*** Opening of Given entries ***
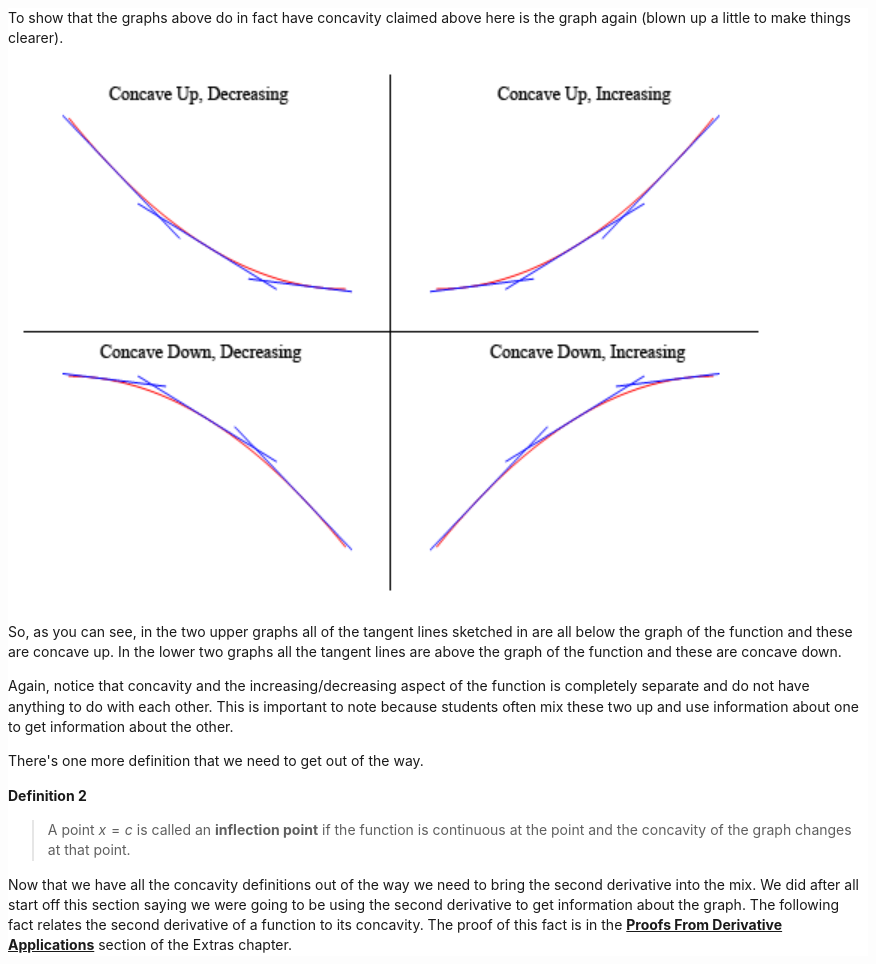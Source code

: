 To show that the graphs above do in fact have concavity claimed above here is
the graph again (blown up a little to make things clearer).

![image 4.6_2](./4.6_2.png)

So, as you can see, in the two upper graphs all of the tangent lines sketched in
are all below the graph of the function and these are concave up. In the lower
two graphs all the tangent lines are above the graph of the function and these
are concave down.

Again, notice that concavity and the increasing/decreasing aspect of the
function is completely separate and do not have anything to do with each other.
This is important to note because students often mix these two up and use
information about one to get information about the other.

There's one more definition that we need to get out of the way.

**Definition 2**

> A point $x = c$ is called an **inflection point** if the function is
> continuous at the point and the concavity of the graph changes at that point.

Now that we have all the concavity definitions out of the way we need to bring
the second derivative into the mix. We did after all start off this section
saying we were going to be using the second derivative to get information about
the graph. The following fact relates the second derivative of a function to its
concavity. The proof of this fact is in the
[**Proofs From Derivative Applications**](https://tutorial.math.lamar.edu/Classes/CalcI/DerivativeAppsProofs.aspx#Extras_DerAppPf_ShapeIIFact)
section of the Extras chapter.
*** Close of Given entries ***
After locating the line with "information about one" above, return that line and every later line through the one with "the second derivative into", word for word and with nothing else.

Answer below -
information about one to get information about the other.

There's one more definition that we need to get out of the way.

**Definition 2**

> A point $x = c$ is called an **inflection point** if the function is
> continuous at the point and the concavity of the graph changes at that point.

Now that we have all the concavity definitions out of the way we need to bring
the second derivative into the mix. We did after all start off this section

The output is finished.